▶ _WHAT IS EXPECTED_: Say how many lines in the records contain "Omówienie". The reply must consist of the number alone.

========================================

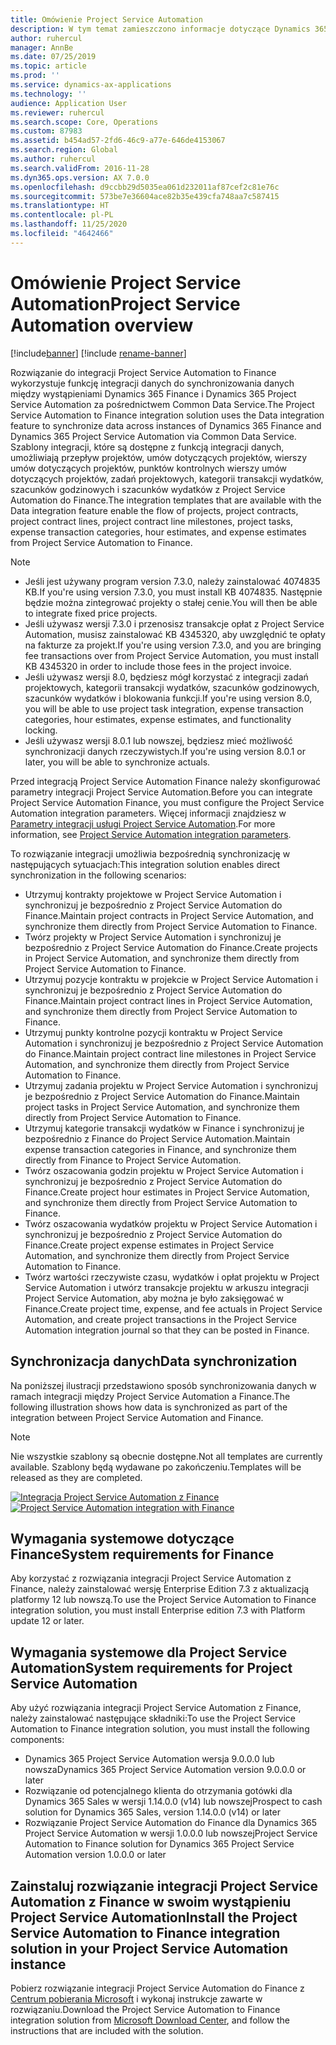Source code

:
 ```yaml
---
title: Omówienie Project Service Automation
description: W tym temat zamieszczono informacje dotyczące Dynamics 365 Project Service Automation do integracji z rozwiązaniem Dynamics 365 Finance.
author: ruhercul
manager: AnnBe
ms.date: 07/25/2019
ms.topic: article
ms.prod: ''
ms.service: dynamics-ax-applications
ms.technology: ''
audience: Application User
ms.reviewer: ruhercul
ms.search.scope: Core, Operations
ms.custom: 87983
ms.assetid: b454ad57-2fd6-46c9-a77e-646de4153067
ms.search.region: Global
ms.author: ruhercul
ms.search.validFrom: 2016-11-28
ms.dyn365.ops.version: AX 7.0.0
ms.openlocfilehash: d9ccbb29d5035ea061d232011af87cef2c81e76c
ms.sourcegitcommit: 573be7e36604ace82b35e439cfa748aa7c587415
ms.translationtype: HT
ms.contentlocale: pl-PL
ms.lasthandoff: 11/25/2020
ms.locfileid: "4642466"
---
```

# <a name="project-service-automation-overview"></a><span data-ttu-id="394de-103">Omówienie Project Service Automation</span><span class="sxs-lookup"><span data-stu-id="394de-103">Project Service Automation overview</span></span>

[!include[banner](../includes/banner.md)]
[!include [rename-banner](~/includes/cc-data-platform-banner.md)]

<span data-ttu-id="394de-104">Rozwiązanie do integracji Project Service Automation to Finance wykorzystuje funkcję integracji danych do synchronizowania danych między wystąpieniami Dynamics 365 Finance i Dynamics 365 Project Service Automation za pośrednictwem Common Data Service.</span><span class="sxs-lookup"><span data-stu-id="394de-104">The Project Service Automation to Finance integration solution uses the Data integration feature to synchronize data across instances of Dynamics 365 Finance and Dynamics 365 Project Service Automation via Common Data Service.</span></span> <span data-ttu-id="394de-105">Szablony integracji, które są dostępne z funkcją integracji danych, umożliwiają przepływ projektów, umów dotyczących projektów, wierszy umów dotyczących projektów, punktów kontrolnych wierszy umów dotyczących projektów, zadań projektowych, kategorii transakcji wydatków, szacunków godzinowych i szacunków wydatków z Project Service Automation do Finance.</span><span class="sxs-lookup"><span data-stu-id="394de-105">The integration templates that are available with the Data integration feature enable the flow of projects, project contracts, project contract lines, project contract line milestones, project tasks, expense transaction categories, hour estimates, and expense estimates from Project Service Automation to Finance.</span></span>

> [!NOTE]
> - <span data-ttu-id="394de-106">Jeśli jest używany program version 7.3.0, należy zainstalować 4074835 KB.</span><span class="sxs-lookup"><span data-stu-id="394de-106">If you're using version 7.3.0, you must install KB 4074835.</span></span> <span data-ttu-id="394de-107">Następnie będzie można zintegrować projekty o stałej cenie.</span><span class="sxs-lookup"><span data-stu-id="394de-107">You will then be able to integrate fixed price projects.</span></span>
> - <span data-ttu-id="394de-108">Jeśli używasz wersji 7.3.0 i przenosisz transakcje opłat z Project Service Automation, musisz zainstalować KB 4345320, aby uwzględnić te opłaty na fakturze za projekt.</span><span class="sxs-lookup"><span data-stu-id="394de-108">If you're using version 7.3.0, and you are bringing fee transactions over from Project Service Automation, you must install KB 4345320 in order to include those fees in the project invoice.</span></span>
> - <span data-ttu-id="394de-109">Jeśli używasz wersji 8.0, będziesz mógł korzystać z integracji zadań projektowych, kategorii transakcji wydatków, szacunków godzinowych, szacunków wydatków i blokowania funkcji.</span><span class="sxs-lookup"><span data-stu-id="394de-109">If you're using version 8.0, you will be able to use project task integration, expense transaction categories, hour estimates, expense estimates, and functionality locking.</span></span>
> - <span data-ttu-id="394de-110">Jeśli używasz wersji 8.0.1 lub nowszej, będziesz mieć możliwość synchronizacji danych rzeczywistych.</span><span class="sxs-lookup"><span data-stu-id="394de-110">If you're using version 8.0.1 or later, you will be able to synchronize actuals.</span></span>

<span data-ttu-id="394de-111">Przed integracją Project Service Automation Finance należy skonfigurować parametry integracji Project Service Automation.</span><span class="sxs-lookup"><span data-stu-id="394de-111">Before you can integrate Project Service Automation Finance, you must configure the Project Service Automation integration parameters.</span></span> <span data-ttu-id="394de-112">Więcej informacji znajdziesz w [Parametry integracji usługi Project Service Automation](PSA-parameters.md).</span><span class="sxs-lookup"><span data-stu-id="394de-112">For more information, see [Project Service Automation integration parameters](PSA-parameters.md).</span></span>

<span data-ttu-id="394de-113">To rozwiązanie integracji umożliwia bezpośrednią synchronizację w następujących sytuacjach:</span><span class="sxs-lookup"><span data-stu-id="394de-113">This integration solution enables direct synchronization in the following scenarios:</span></span>

- <span data-ttu-id="394de-114">Utrzymuj kontrakty projektowe w Project Service Automation i synchronizuj je bezpośrednio z Project Service Automation do Finance.</span><span class="sxs-lookup"><span data-stu-id="394de-114">Maintain project contracts in Project Service Automation, and synchronize them directly from Project Service Automation to Finance.</span></span>
- <span data-ttu-id="394de-115">Twórz projekty w Project Service Automation i synchronizuj je bezpośrednio z Project Service Automation do Finance.</span><span class="sxs-lookup"><span data-stu-id="394de-115">Create projects in Project Service Automation, and synchronize them directly from Project Service Automation to Finance.</span></span>
- <span data-ttu-id="394de-116">Utrzymuj pozycje kontraktu w projekcie w Project Service Automation i synchronizuj je bezpośrednio z Project Service Automation do Finance.</span><span class="sxs-lookup"><span data-stu-id="394de-116">Maintain project contract lines in Project Service Automation, and synchronize them directly from Project Service Automation to Finance.</span></span>
- <span data-ttu-id="394de-117">Utrzymuj punkty kontrolne pozycji kontraktu w Project Service Automation i synchronizuj je bezpośrednio z Project Service Automation do Finance.</span><span class="sxs-lookup"><span data-stu-id="394de-117">Maintain project contract line milestones in Project Service Automation, and synchronize them directly from Project Service Automation to Finance.</span></span>
- <span data-ttu-id="394de-118">Utrzymuj zadania projektu w Project Service Automation i synchronizuj je bezpośrednio z Project Service Automation do Finance.</span><span class="sxs-lookup"><span data-stu-id="394de-118">Maintain project tasks in Project Service Automation, and synchronize them directly from Project Service Automation to Finance.</span></span>
- <span data-ttu-id="394de-119">Utrzymuj kategorie transakcji wydatków w Finance i synchronizuj je bezpośrednio z Finance do Project Service Automation.</span><span class="sxs-lookup"><span data-stu-id="394de-119">Maintain expense transaction categories in Finance, and synchronize them directly from Finance to Project Service Automation.</span></span>
- <span data-ttu-id="394de-120">Twórz oszacowania godzin projektu w Project Service Automation i synchronizuj je bezpośrednio z Project Service Automation do Finance.</span><span class="sxs-lookup"><span data-stu-id="394de-120">Create project hour estimates in Project Service Automation, and synchronize them directly from Project Service Automation to Finance.</span></span>
- <span data-ttu-id="394de-121">Twórz oszacowania wydatków projektu w Project Service Automation i synchronizuj je bezpośrednio z Project Service Automation do Finance.</span><span class="sxs-lookup"><span data-stu-id="394de-121">Create project expense estimates in Project Service Automation, and synchronize them directly from Project Service Automation to Finance.</span></span>
- <span data-ttu-id="394de-122">Twórz wartości rzeczywiste czasu, wydatków i opłat projektu w Project Service Automation i utwórz transakcje projektu w arkuszu integracji Project Service Automation, aby można je było zaksięgować w Finance.</span><span class="sxs-lookup"><span data-stu-id="394de-122">Create project time, expense, and fee actuals in Project Service Automation, and create project transactions in the Project Service Automation integration journal so that they can be posted in Finance.</span></span>

## <a name="data-synchronization"></a><span data-ttu-id="394de-123">Synchronizacja danych</span><span class="sxs-lookup"><span data-stu-id="394de-123">Data synchronization</span></span>

<span data-ttu-id="394de-124">Na poniższej ilustracji przedstawiono sposób synchronizowania danych w ramach integracji między Project Service Automation a Finance.</span><span class="sxs-lookup"><span data-stu-id="394de-124">The following illustration shows how data is synchronized as part of the integration between Project Service Automation and Finance.</span></span>

> [!NOTE]
> <span data-ttu-id="394de-125">Nie wszystkie szablony są obecnie dostępne.</span><span class="sxs-lookup"><span data-stu-id="394de-125">Not all templates are currently available.</span></span> <span data-ttu-id="394de-126">Szablony będą wydawane po zakończeniu.</span><span class="sxs-lookup"><span data-stu-id="394de-126">Templates will be released as they are completed.</span></span>

<span data-ttu-id="394de-127">[![Integracja Project Service Automation z Finance](./media/PSA-integration.png)](./media/PSA-integration.png)</span><span class="sxs-lookup"><span data-stu-id="394de-127">[![Project Service Automation integration with Finance](./media/PSA-integration.png)](./media/PSA-integration.png)</span></span>

## <a name="system-requirements-for-finance"></a><span data-ttu-id="394de-128">Wymagania systemowe dotyczące Finance</span><span class="sxs-lookup"><span data-stu-id="394de-128">System requirements for Finance</span></span>

<span data-ttu-id="394de-129">Aby korzystać z rozwiązania integracji Project Service Automation z Finance, należy zainstalować wersję Enterprise Edition 7.3 z aktualizacją platformy 12 lub nowszą.</span><span class="sxs-lookup"><span data-stu-id="394de-129">To use the Project Service Automation to Finance integration solution, you must install Enterprise edition 7.3 with Platform update 12 or later.</span></span>

## <a name="system-requirements-for-project-service-automation"></a><span data-ttu-id="394de-130">Wymagania systemowe dla Project Service Automation</span><span class="sxs-lookup"><span data-stu-id="394de-130">System requirements for Project Service Automation</span></span>

<span data-ttu-id="394de-131">Aby użyć rozwiązania integracji Project Service Automation z Finance, należy zainstalować następujące składniki:</span><span class="sxs-lookup"><span data-stu-id="394de-131">To use the Project Service Automation to Finance integration solution, you must install the following components:</span></span>

- <span data-ttu-id="394de-132">Dynamics 365 Project Service Automation wersja 9.0.0.0 lub nowsza</span><span class="sxs-lookup"><span data-stu-id="394de-132">Dynamics 365 Project Service Automation version 9.0.0.0 or later</span></span>
- <span data-ttu-id="394de-133">Rozwiązanie od potencjalnego klienta do otrzymania gotówki dla Dynamics 365 Sales w wersji 1.14.0.0 (v14) lub nowszej</span><span class="sxs-lookup"><span data-stu-id="394de-133">Prospect to cash solution for Dynamics 365 Sales, version 1.14.0.0 (v14) or later</span></span>
- <span data-ttu-id="394de-134">Rozwiązanie Project Service Automation do Finance dla Dynamics 365 Project Service Automation w wersji 1.0.0.0 lub nowszej</span><span class="sxs-lookup"><span data-stu-id="394de-134">Project Service Automation to Finance solution for Dynamics 365 Project Service Automation version 1.0.0.0 or later</span></span>

## <a name="install-the-project-service-automation-to-finance-integration-solution-in-your-project-service-automation-instance"></a><span data-ttu-id="394de-135">Zainstaluj rozwiązanie integracji Project Service Automation z Finance w swoim wystąpieniu Project Service Automation</span><span class="sxs-lookup"><span data-stu-id="394de-135">Install the Project Service Automation to Finance integration solution in your Project Service Automation instance</span></span>

<span data-ttu-id="394de-136">Pobierz rozwiązanie integracji Project Service Automation do Finance z [Centrum pobierania Microsoft](https://www.microsoft.com/download/details.aspx?id=57016) i wykonaj instrukcje zawarte w rozwiązaniu.</span><span class="sxs-lookup"><span data-stu-id="394de-136">Download the Project Service Automation to Finance integration solution from [Microsoft Download Center](https://www.microsoft.com/download/details.aspx?id=57016), and follow the instructions that are included with the solution.</span></span>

========================================

▶ _OUTPUT BELOW_: 2